PROVIDED DATA section start

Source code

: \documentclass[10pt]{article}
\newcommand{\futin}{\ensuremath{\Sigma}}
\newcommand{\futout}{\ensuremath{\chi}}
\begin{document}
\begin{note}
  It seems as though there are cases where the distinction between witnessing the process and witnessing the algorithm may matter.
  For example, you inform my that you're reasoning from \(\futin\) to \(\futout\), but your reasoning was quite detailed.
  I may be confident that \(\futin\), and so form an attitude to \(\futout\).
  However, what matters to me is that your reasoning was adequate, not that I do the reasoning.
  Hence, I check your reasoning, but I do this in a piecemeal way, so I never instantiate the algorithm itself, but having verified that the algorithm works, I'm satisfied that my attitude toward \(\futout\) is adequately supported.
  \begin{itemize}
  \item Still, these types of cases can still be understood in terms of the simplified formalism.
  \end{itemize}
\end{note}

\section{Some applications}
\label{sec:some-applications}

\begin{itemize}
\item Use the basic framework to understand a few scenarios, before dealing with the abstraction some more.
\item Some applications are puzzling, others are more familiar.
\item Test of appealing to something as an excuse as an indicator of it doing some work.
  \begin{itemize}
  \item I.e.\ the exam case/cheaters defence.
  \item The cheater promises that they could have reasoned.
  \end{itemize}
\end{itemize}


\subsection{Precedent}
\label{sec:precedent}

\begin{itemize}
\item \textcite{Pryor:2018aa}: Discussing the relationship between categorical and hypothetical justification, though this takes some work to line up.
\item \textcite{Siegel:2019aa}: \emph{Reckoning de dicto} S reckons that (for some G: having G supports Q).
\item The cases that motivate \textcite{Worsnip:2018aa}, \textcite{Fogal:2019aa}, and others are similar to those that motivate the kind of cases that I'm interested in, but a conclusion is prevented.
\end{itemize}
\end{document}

PROVIDED DATA section end

When the string "algorithm" appears in a line of the records above, that line is to be copied.

  It seems as though there are cases where the distinction between witnessing the process and witnessing the algorithm may matter.
  Hence, I check your reasoning, but I do this in a piecemeal way, so I never instantiate the algorithm itself, but having verified that the algorithm works, I'm satisfied that my attitude toward \(\futout\) is adequately supported.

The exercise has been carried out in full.